Support Questions

Find answers, ask questions, and share your expertise

"Path does not exist" error message received when trying to load data from HDFS

avatar
Explorer

I am running following command in Zeppelin.First created hive context with following code - 

val hiveContext = new org.apache.spark.sql.SparkSession.Builder().getOrCreate()

 

then I tried to load a file from HDFS with following code -

val riskFactorDataFrame = spark.read.format("csv").option("header", "true").load("hdfs:///tmp/data/riskfactor1.csv")

but I am getting following error message "org.apache.spark.sql.AnalysisException: Path does not exist: hdfs://sandbox-hdp.hortonworks.com:8020/tmp/data/riskfactor1.csv;"

I am quite new in Hadoop. Please help me figure out what wrong I am doing.

 

1 ACCEPTED SOLUTION

avatar
Master Mentor

@Bindal 

Do the following steps

sandbox-hdp login: root
root@sandbox-hdp.hortonworks.com's password:
.....
[root@sandbox-hdp~] mkdir -p /tmp/data

[root@sandbox-hdp~]cd /tmp/data

Now here you should be in /tmp/data to validate that do

[root@sandbox-hdp~]pwd

copy your riskfactor1.csv to this directory using some tool win Winscp or Mobaxterm see my screenshot using winscp

Bindal.PNG

My question is where is riskfactor1.csv file located?
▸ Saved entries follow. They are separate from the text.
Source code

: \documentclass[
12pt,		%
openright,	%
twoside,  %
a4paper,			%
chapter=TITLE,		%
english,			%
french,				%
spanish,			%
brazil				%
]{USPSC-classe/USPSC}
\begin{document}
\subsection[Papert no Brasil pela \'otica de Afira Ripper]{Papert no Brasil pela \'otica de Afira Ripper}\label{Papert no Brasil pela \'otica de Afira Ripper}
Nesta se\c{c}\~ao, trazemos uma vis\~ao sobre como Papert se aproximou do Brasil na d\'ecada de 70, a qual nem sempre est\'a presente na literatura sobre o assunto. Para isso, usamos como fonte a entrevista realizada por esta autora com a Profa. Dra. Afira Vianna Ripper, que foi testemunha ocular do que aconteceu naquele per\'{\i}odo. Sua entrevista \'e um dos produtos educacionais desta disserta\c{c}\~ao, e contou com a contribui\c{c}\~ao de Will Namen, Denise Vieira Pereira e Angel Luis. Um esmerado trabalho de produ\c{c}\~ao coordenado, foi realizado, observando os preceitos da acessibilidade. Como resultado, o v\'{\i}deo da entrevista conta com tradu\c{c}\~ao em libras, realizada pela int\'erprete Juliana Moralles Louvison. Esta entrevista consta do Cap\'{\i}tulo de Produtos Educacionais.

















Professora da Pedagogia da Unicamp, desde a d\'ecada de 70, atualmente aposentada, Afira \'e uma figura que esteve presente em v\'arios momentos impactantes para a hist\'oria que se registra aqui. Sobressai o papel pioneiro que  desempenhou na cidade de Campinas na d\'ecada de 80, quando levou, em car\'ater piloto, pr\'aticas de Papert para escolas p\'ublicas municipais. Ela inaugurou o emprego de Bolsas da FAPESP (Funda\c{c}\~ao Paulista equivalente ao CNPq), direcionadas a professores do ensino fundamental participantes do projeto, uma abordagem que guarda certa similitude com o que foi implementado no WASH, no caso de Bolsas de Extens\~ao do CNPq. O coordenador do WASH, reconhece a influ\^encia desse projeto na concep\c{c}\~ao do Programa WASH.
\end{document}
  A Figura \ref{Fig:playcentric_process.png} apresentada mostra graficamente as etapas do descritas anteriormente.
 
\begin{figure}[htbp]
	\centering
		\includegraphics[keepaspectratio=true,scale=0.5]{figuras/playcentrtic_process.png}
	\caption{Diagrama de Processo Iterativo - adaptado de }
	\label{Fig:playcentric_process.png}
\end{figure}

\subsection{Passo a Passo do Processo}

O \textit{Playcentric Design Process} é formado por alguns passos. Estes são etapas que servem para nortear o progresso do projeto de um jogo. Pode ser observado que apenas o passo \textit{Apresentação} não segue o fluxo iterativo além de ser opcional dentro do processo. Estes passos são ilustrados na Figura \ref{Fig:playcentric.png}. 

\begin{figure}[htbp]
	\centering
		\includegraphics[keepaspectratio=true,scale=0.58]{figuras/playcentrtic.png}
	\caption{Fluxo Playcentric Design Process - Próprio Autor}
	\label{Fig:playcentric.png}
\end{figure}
If that's not clear you can upload using the ambari view first navigate to /bindal/data and then select the upload please  see attached screenshot to upload the file from your laptop.

Bindal2.PNG

After the successful upload, you can run your Zeppelin job and keep me posted

View solution in original post

6 REPLIES 6

avatar
Master Mentor

@Bindal 

Spark expects the riskfactor1.csv file to be in hdfs path /tmp/data/ but to me it seems you have the file riskfactor1.csv on your local filesystem /tmp/data  I have run the below from a sandbox 

 

Please follow the below steps to resolve that "Path does not exist" error. Log on the CLI on your sandbox as user root then

 

Switch user to hdfs

[root@sandbox-hdp ~]# su - hdfs

 

Check the current hdfs directory

[hdfs@sandbox-hdp ~]$ hdfs dfs -ls /
Found 13 items
drwxrwxrwt+ - yarn hadoop 0 2019-10-01 18:34 /app-logs
drwxr-xr-x+ - hdfs hdfs 0 2018-11-29 19:01 /apps
drwxr-xr-x+ - yarn hadoop 0 2018-11-29 17:25 /ats
drwxr-xr-x+ - hdfs hdfs 0 2018-11-29 17:26 /atsv2
drwxr-xr-x+ - hdfs hdfs 0 2018-11-29 17:26 /hdp
drwx------+ - livy hdfs 0 2018-11-29 17:55 /livy2-recovery
drwxr-xr-x+ - mapred hdfs 0 2018-11-29 17:26 /mapred
drwxrwxrwx+ - mapred hadoop 0 2018-11-29 17:26 /mr-history
drwxr-xr-x+ - hdfs hdfs 0 2018-11-29 18:54 /ranger
drwxrwxrwx+ - spark hadoop 0 2019-11-24 22:41 /spark2-history
drwxrwxrwx+ - hdfs hdfs 0 2018-11-29 19:01 /tmp
drwxr-xr-x+ - hdfs hdfs 0 2019-09-21 13:32 /user

 

Create the directory in hdfs usually under /user/xxxx depending on the user but here we are creating a directory /tmp/data and giving an open permission 777 so any user can execute the spark

 

Create directory in hdfs

$ hdfs dfs -mkdir -p /tmp/data/

 

Change permissions

$ hdfs dfs -chmod 777 /tmp/data/

 

Now copy the riskfactor1.csv in the local filesystem to hdfs, here I am assuming the file is in /tmp

 

[hdfs@sandbox-hdp tmp]$ hdfs dfs -copyFromLocal /tmp/riskfactor1.csv  /tmp/data

 

The above copies the riskfactor1.csv from local temp to hdfs location /tmp/data you can validate by running the below command

 

[hdfs@sandbox-hdp ]$ hdfs dfs -ls /tmp/data
Found 1 items
-rw-r--r-- 1 hdfs hdfs 0 2019-12-11 18:40 /tmp/data/riskfactor1.csv

 

Now you can run your spark in zeppelin it should succeed.

Please revert !

avatar
Explorer

@Shelton 

Great thanks for your detailed response. I have added a print screen of Ambari 'File Views'. I want to know whether it is local file system or hdfs file system. However I run commands suggested by you. But when when I tried to run following command "hdfs dfs -copyFromLocal /tmp/data/riskfactor1.csv /tmp/data" . I got the message "copyFromLocal: `/tmp/data/riskfactor1.csv': No such file or directory". I am not sure where I am doing something wrong. Thanks again for your help. Eagerly waiting for your response.

RiskFactor1.png

avatar
Master Mentor

@Bindal 


Thanks for sharing the screenshot. I can see from the screenshot your riskfactor and riskfactor1 are directories !!  not files

Can you double click on either of them and see the contents.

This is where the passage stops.